Voyage expenses for the three months ended March 31, 2018 were USD 22.5 million compared to USD 13.4 million in the comparable quarter in 2017. The increase was mainly attributable to an increase in the number of freight voyages in the current quarter compared to the comparable quarter in the prior year as well as increased bunker prices year over year.
Vessel expenses for the three months ended March 31, 2018 were USD 21.1 million compared to USD 18.0 million in the comparable quarter in 2017. The increase in vessel expenses is attributable to the increase in the owned fleet after the acquisition of 11 Ultramax vessels during 2017 and first quarter of 2018 which was partially offset by vessel sales in 2017. The Company sold the vessel Redwing in the first quarter of 2017, the Sparrow in the second quarter of 2017, the Woodstar in the third quarter of 2017 and the Wren in the fourth quarter of 2017. The ownership days for the three months ended March 31, 2018 and March 31, 2017 were 4,312 and 3,686, respectively.
Average daily vessel operating expenses for our fleet for the three months ended March 31, 2018 and March 31, 2017 were USD 4,888 and USD 4,871, respectively.
Charter hire expenses
Charter hire expenses for the three months ended March 31, 2018 were USD 10.3 million compared to USD 3.9 million in the comparable quarter in 2017. The increase in charter hire expense was principally due to an increase in the number of chartered in vessels as we expand on our owner-operator platform as well as an increase in the average charter hire expense per day.
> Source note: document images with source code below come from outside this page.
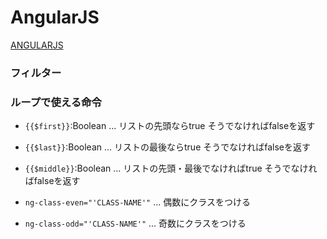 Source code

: # AngularJS
[ANGULARJS](https://angularjs.org/)

### フィルター


### ループで使える命令

- `{{$first}}`:Boolean ... リストの先頭ならtrue そうでなければfalseを返す
- `{{$last}}`:Boolean ... リストの最後ならtrue そうでなければfalseを返す
- `{{$middle}}`:Boolean ... リストの先頭・最後でなければtrue そうでなければfalseを返す


- `ng-class-even="'CLASS-NAME'"` ... 偶数にクラスをつける
- `ng-class-odd="'CLASS-NAME'"`  ... 奇数にクラスをつける
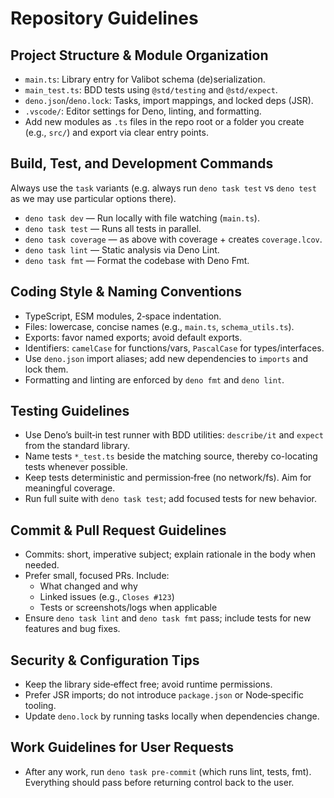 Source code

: # Repository Guidelines

## Project Structure & Module Organization

- `main.ts`: Library entry for Valibot schema (de)serialization.
- `main_test.ts`: BDD tests using `@std/testing` and `@std/expect`.
- `deno.json`/`deno.lock`: Tasks, import mappings, and locked deps (JSR).
- `.vscode/`: Editor settings for Deno, linting, and formatting.
- Add new modules as `.ts` files in the repo root or a folder you create (e.g.,
  `src/`) and export via clear entry points.

## Build, Test, and Development Commands

Always use the `task` variants (e.g. always run `deno task test` vs `deno test`
as we may use particular options there).

- `deno task dev` — Run locally with file watching (`main.ts`).
- `deno task test` — Runs all tests in parallel.
- `deno task coverage` — as above with coverage + creates `coverage.lcov`.
- `deno task lint` — Static analysis via Deno Lint.
- `deno task fmt` — Format the codebase with Deno Fmt.

## Coding Style & Naming Conventions

- TypeScript, ESM modules, 2‑space indentation.
- Files: lowercase, concise names (e.g., `main.ts`, `schema_utils.ts`).
- Exports: favor named exports; avoid default exports.
- Identifiers: `camelCase` for functions/vars, `PascalCase` for
  types/interfaces.
- Use `deno.json` import aliases; add new dependencies to `imports` and lock
  them.
- Formatting and linting are enforced by `deno fmt` and `deno lint`.

## Testing Guidelines

- Use Deno’s built‑in test runner with BDD utilities: `describe/it` and `expect`
  from the standard library.
- Name tests `*_test.ts` beside the matching source, thereby co-locating tests
  whenever possible.
- Keep tests deterministic and permission‑free (no network/fs). Aim for
  meaningful coverage.
- Run full suite with `deno task test`; add focused tests for new behavior.

## Commit & Pull Request Guidelines

- Commits: short, imperative subject; explain rationale in the body when needed.
- Prefer small, focused PRs. Include:
  - What changed and why
  - Linked issues (e.g., `Closes #123`)
  - Tests or screenshots/logs when applicable
- Ensure `deno task lint` and `deno task fmt` pass; include tests for new
  features and bug fixes.

## Security & Configuration Tips

- Keep the library side‑effect free; avoid runtime permissions.
- Prefer JSR imports; do not introduce `package.json` or Node‑specific tooling.
- Update `deno.lock` by running tasks locally when dependencies change.

## Work Guidelines for User Requests

- After any work, run `deno task pre-commit` (which runs lint, tests, fmt).
  Everything should pass before returning control back to the user.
The total chartered in days for the three months ended March 31, 2018 were 944 compared to 514 for the comparable quarter in the prior year.
Depreciation and amortization
Depreciation and amortization expense for the three months ended March 31, 2018 and 2017 was USD 9.3 million and USD 7.5 million, respectively. Total depreciation and amortization expense for the three months ended March 31, 2018 includes USD 8.1 million of vessel and other fixed asset depreciation and USD 1.2 million relating to the amortization of deferred drydocking costs. Comparable amounts for the three months ended March 31, 2017 were USD 6.5 million of vessel and other fixed asset depreciation and USD 1.0 million of amortization of deferred drydocking costs. The increase in depreciation was primarily due to the purchase of 10 Ultramax vessels during 2017 and one in January 2018 offset by the sale of two vessels during 2017 and one vessel classified as held for sale since the third quarter of 2017. The amortization of drydock expense increased in the current quarter compared to the comparable quarter in the prior year primarily due to the completion of three drydocks in 2017 and two in the first quarter of 2018.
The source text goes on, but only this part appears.